ACTIVITY: A single number is required: how many lines in the data below contain "evidence".

DATA EXTRACTS:
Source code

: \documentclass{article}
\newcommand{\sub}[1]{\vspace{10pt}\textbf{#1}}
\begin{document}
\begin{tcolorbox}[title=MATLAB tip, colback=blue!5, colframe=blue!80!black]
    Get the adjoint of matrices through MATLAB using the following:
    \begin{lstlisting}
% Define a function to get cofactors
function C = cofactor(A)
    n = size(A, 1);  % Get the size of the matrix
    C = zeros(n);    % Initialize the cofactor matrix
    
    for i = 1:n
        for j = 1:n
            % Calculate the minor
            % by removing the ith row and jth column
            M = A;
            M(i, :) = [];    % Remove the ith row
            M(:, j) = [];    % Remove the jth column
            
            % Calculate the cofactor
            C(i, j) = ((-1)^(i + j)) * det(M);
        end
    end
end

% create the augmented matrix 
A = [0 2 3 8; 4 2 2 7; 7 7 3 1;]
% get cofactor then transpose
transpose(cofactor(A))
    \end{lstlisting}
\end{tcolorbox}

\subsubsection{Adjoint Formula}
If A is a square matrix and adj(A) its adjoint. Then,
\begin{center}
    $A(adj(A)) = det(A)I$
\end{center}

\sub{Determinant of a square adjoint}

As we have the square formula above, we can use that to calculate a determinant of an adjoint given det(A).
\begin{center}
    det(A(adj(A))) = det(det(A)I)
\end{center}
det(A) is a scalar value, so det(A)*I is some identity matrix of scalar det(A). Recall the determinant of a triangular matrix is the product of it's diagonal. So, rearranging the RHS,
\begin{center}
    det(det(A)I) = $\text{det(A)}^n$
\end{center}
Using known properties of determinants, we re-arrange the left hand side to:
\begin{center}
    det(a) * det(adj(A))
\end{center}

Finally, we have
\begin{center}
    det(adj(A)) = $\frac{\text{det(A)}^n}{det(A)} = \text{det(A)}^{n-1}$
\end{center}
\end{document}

* * *

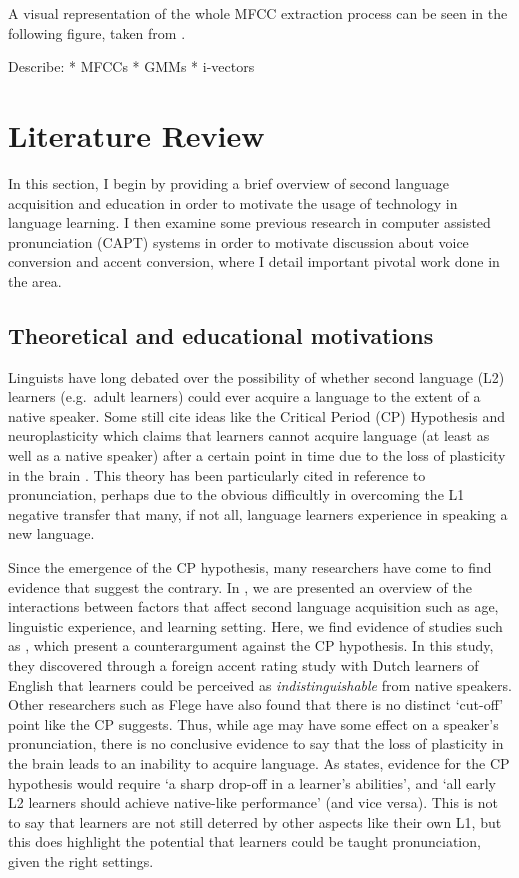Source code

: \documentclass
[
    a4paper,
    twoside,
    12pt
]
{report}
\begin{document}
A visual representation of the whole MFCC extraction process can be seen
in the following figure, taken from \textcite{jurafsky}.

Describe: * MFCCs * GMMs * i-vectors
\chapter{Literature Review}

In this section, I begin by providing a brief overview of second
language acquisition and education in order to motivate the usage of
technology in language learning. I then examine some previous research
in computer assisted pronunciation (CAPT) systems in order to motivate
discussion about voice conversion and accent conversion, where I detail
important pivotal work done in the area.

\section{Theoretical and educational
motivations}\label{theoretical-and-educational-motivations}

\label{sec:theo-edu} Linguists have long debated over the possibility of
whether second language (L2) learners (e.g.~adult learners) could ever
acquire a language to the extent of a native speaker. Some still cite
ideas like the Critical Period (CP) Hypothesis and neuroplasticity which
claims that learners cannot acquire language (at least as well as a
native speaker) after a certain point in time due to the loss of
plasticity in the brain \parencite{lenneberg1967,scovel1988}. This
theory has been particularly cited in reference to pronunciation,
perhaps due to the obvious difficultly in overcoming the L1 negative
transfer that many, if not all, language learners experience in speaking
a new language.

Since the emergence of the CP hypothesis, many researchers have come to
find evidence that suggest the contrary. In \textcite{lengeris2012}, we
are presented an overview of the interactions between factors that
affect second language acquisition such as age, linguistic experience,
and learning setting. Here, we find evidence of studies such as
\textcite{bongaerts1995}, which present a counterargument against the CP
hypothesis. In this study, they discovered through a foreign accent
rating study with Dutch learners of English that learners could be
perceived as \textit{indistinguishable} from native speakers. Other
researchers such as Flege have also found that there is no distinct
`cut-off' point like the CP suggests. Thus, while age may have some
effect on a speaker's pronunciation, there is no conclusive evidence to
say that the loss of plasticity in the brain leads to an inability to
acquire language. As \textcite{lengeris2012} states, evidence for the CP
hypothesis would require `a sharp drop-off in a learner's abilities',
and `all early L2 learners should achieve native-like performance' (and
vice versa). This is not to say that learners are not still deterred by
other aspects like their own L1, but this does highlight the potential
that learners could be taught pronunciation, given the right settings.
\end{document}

TASK ANSWER: 4